Are you thinking of the best way to invest in commercial real estate in California? There’s nothing to worry about, seeing as there are many opportunities for the real estate agent, renter, and investor under the commercial real estate sector. 

However, before jumping into any investment opportunity, you’ll need first to understand the commercial real estate basics to avoid any mistakes. 

In this article, we will discuss the benefits of commercial real estate investing, CRE investing trends in 2021 and 2022, various commercial real estate loans and passive investing as a CRE investor, and tax benefits of commercial real estate. Let’s dig right in!

Benefits of Commercial Real Estate Investing

Commercial real estate investing is a personally and financially rewarding venture.

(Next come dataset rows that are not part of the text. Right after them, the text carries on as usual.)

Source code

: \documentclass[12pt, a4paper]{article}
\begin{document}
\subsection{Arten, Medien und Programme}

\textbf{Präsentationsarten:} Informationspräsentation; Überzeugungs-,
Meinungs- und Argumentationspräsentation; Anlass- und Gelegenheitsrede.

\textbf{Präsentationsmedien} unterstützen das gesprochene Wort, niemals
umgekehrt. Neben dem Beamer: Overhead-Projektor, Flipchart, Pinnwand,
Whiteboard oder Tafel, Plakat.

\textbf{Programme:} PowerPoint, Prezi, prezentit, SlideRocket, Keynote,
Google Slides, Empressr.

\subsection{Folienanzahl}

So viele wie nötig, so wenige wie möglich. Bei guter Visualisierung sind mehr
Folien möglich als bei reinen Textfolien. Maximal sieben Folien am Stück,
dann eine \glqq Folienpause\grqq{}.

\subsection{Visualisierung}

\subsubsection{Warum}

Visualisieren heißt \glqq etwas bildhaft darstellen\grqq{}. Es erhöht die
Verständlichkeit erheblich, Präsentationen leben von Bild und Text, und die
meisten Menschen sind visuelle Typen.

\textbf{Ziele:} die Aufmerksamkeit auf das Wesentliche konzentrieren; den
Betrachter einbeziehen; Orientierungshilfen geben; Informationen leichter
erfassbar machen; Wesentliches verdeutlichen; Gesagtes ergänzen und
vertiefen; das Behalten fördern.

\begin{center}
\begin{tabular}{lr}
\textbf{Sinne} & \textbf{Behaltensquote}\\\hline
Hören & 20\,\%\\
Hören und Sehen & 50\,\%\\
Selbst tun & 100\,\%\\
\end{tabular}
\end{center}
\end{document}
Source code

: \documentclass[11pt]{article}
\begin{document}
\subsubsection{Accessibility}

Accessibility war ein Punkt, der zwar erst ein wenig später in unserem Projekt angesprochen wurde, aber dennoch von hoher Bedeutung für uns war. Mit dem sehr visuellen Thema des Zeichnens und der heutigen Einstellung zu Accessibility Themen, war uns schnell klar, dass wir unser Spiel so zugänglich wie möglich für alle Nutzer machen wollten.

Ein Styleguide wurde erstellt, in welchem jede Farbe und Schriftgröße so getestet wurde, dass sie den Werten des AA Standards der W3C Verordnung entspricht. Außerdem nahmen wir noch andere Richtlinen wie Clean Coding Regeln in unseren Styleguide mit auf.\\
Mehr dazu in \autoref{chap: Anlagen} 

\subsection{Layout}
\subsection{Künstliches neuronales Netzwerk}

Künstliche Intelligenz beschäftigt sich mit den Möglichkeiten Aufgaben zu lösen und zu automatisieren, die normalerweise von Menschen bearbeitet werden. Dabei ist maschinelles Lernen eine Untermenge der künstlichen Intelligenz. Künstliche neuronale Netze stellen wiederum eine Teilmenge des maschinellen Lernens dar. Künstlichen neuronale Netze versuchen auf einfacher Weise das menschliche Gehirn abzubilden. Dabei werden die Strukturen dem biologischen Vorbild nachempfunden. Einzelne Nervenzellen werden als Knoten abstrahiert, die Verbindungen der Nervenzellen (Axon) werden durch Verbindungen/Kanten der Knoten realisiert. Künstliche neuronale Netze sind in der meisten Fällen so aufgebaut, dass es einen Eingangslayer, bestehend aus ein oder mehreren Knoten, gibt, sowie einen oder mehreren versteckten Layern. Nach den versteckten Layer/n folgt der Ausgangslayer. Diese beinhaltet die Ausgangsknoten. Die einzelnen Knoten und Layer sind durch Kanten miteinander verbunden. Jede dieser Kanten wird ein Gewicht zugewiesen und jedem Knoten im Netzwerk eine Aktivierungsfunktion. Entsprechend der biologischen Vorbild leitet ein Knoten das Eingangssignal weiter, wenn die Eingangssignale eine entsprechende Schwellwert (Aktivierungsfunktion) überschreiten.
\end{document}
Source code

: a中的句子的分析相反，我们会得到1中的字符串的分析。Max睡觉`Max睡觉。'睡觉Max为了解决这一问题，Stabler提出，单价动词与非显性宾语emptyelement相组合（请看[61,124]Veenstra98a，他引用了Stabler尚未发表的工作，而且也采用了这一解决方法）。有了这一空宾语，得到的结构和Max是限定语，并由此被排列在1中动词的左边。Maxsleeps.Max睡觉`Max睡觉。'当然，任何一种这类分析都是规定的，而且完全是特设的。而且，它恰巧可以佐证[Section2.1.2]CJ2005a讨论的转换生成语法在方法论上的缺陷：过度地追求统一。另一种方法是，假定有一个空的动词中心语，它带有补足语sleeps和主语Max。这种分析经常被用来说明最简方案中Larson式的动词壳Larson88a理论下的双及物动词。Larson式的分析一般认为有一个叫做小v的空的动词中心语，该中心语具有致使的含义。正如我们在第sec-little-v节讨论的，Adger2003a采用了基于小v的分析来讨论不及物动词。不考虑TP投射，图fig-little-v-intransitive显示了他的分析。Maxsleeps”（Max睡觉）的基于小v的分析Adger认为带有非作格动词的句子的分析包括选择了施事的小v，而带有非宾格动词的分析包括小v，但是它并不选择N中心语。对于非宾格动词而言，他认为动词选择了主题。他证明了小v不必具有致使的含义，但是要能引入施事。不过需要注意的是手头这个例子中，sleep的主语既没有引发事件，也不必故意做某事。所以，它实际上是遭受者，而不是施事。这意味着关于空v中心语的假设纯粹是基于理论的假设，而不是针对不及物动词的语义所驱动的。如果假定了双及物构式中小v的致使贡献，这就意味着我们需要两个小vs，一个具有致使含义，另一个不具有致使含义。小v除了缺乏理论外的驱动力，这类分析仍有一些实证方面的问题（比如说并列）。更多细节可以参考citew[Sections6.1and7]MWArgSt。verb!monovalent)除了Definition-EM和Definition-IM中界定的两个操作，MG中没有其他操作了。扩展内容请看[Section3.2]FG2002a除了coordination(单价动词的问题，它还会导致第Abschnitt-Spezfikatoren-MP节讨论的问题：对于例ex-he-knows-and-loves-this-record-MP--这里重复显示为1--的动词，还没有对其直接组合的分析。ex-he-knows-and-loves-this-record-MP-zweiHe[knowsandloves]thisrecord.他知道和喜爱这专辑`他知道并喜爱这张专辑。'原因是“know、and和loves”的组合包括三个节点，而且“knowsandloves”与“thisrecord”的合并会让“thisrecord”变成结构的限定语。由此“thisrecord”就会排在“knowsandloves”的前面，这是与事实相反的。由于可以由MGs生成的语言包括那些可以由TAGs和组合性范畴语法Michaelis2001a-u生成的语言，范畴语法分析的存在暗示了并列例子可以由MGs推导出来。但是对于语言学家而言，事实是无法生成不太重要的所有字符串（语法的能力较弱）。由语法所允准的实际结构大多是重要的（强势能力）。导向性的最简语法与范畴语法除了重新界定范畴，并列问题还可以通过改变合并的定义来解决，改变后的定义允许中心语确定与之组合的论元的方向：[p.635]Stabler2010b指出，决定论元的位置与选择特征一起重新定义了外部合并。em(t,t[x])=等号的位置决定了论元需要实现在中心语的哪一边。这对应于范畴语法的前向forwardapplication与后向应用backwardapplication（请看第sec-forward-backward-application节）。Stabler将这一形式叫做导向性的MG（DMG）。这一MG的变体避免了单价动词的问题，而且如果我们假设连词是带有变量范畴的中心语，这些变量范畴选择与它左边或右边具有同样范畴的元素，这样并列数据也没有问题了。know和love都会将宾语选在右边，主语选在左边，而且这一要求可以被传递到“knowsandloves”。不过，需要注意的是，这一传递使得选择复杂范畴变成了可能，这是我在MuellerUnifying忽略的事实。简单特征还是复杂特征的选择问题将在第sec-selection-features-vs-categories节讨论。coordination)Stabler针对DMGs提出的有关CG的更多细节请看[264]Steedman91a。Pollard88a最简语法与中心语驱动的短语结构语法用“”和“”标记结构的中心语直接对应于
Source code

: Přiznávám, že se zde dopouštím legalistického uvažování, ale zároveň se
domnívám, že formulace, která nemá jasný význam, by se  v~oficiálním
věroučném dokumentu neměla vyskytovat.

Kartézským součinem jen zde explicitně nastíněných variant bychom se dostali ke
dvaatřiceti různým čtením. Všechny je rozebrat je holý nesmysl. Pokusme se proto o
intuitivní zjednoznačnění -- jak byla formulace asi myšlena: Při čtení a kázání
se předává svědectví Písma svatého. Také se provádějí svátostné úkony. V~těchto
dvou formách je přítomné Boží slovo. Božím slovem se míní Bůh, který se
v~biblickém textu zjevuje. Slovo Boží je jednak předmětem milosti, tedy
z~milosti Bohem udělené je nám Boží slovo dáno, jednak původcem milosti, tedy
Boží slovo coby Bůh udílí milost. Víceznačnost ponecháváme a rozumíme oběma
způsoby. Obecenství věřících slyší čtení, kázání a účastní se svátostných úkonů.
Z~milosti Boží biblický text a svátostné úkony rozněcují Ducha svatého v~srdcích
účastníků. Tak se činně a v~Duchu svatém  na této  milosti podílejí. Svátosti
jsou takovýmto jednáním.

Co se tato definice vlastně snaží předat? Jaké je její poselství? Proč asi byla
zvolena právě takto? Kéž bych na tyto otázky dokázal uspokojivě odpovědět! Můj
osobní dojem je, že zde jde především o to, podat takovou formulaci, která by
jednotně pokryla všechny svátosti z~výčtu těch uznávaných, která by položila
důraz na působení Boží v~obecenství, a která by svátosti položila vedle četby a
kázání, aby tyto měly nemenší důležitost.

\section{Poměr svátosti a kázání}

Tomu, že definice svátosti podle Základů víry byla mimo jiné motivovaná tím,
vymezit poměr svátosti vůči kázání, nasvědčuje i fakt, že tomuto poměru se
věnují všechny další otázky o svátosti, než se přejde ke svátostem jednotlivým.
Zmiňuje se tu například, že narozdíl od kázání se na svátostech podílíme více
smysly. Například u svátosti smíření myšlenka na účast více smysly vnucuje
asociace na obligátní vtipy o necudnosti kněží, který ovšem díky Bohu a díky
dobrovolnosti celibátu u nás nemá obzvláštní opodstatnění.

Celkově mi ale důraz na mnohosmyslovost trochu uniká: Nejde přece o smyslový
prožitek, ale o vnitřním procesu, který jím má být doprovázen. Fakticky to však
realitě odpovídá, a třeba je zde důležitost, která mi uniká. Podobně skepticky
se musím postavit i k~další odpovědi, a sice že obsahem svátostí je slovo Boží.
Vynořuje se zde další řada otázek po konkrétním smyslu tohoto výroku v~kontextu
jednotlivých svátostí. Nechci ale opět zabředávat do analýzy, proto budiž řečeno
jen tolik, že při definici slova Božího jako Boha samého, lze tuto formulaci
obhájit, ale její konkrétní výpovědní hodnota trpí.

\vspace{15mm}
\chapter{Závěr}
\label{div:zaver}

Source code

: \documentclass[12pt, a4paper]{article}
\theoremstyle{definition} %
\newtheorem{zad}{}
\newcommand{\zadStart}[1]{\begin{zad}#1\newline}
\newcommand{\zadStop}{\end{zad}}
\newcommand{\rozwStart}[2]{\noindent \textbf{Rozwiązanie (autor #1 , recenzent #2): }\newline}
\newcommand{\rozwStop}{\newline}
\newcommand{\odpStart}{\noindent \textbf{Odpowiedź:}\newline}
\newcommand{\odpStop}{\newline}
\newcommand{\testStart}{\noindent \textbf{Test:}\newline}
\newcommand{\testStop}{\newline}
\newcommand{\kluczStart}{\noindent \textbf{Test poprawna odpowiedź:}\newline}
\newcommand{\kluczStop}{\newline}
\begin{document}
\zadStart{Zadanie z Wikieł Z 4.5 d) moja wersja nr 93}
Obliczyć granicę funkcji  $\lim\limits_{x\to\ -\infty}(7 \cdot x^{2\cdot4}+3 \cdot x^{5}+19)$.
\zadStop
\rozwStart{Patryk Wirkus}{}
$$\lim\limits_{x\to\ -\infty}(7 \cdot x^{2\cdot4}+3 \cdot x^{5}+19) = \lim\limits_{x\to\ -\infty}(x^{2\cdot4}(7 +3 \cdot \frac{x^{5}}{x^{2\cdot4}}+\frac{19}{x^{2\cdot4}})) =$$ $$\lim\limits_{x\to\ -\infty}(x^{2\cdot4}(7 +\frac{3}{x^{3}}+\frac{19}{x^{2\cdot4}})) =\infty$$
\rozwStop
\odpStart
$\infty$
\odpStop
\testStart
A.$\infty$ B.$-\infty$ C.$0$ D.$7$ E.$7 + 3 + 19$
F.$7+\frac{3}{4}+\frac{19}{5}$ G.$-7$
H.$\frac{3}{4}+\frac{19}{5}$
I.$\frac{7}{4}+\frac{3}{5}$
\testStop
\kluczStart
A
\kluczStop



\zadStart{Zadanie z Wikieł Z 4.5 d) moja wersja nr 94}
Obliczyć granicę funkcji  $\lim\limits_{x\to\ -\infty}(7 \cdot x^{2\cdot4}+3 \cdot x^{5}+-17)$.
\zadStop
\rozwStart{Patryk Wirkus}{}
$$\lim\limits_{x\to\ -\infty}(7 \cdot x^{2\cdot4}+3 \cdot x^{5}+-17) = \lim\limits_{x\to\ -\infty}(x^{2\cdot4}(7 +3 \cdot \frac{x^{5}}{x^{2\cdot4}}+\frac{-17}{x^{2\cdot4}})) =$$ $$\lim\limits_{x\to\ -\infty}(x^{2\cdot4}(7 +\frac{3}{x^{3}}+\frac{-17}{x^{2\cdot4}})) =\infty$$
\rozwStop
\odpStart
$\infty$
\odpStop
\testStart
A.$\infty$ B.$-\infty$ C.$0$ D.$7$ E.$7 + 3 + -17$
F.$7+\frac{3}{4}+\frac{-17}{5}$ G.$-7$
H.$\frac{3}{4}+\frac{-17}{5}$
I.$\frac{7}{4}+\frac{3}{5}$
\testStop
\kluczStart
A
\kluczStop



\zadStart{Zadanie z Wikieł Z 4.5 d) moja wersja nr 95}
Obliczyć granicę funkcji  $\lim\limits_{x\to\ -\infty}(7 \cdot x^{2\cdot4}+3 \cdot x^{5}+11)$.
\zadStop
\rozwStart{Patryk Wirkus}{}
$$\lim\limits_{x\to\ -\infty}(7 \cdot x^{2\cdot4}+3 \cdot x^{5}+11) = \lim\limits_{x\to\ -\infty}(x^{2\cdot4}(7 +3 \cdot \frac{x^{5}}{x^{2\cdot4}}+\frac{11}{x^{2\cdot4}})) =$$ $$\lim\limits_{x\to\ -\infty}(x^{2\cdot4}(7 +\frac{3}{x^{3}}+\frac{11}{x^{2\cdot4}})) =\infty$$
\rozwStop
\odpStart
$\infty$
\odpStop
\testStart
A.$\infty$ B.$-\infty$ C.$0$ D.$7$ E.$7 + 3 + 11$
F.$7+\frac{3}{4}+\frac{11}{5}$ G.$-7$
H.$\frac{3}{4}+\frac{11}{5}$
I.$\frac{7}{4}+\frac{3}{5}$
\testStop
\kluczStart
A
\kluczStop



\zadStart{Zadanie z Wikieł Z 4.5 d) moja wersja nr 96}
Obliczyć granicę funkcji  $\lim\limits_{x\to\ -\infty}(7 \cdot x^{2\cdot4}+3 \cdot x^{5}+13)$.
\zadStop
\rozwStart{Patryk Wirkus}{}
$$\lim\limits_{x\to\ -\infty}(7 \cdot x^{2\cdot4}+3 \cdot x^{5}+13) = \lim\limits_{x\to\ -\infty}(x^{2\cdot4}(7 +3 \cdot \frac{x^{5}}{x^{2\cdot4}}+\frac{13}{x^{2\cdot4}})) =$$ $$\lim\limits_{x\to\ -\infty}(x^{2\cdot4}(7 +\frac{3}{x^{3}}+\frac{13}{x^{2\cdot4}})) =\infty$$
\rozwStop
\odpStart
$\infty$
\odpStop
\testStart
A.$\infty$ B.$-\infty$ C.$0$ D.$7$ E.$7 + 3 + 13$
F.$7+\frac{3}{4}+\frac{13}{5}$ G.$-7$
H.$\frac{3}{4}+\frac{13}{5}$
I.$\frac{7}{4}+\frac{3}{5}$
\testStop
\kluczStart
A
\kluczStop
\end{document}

For many investors, the reason for preferring commercial real estate is to gain security and future wealth, while for others, it’s for investment portfolio diversification and tax benefits. 

Regardless of your reason for choosing commercial real estate investment, the following are some of the benefits you’ll enjoy:

  • Higher Income

One significant benefit of commercial real estate investing is the higher potential income you enjoy. Compared to single-family properties’ one to four percent return on investment (ROI), commercial real estate has better ROI, between six to 12 percent.

Furthermore, CRE reduces vacancy risk due to the many available units in most commercial real estate properties. Lastly, commercial leases are often longer, meaning commercial property owners don’t usually experience low tenant turnover.

  • Cash Flow

Due to commercial properties’ longer lease periods, investors enjoy a consistent income stream. Not to mention that commercial real estate properties have more units than residential properties, meaning you can multiply your income streams quickly and achieve economies of scale. 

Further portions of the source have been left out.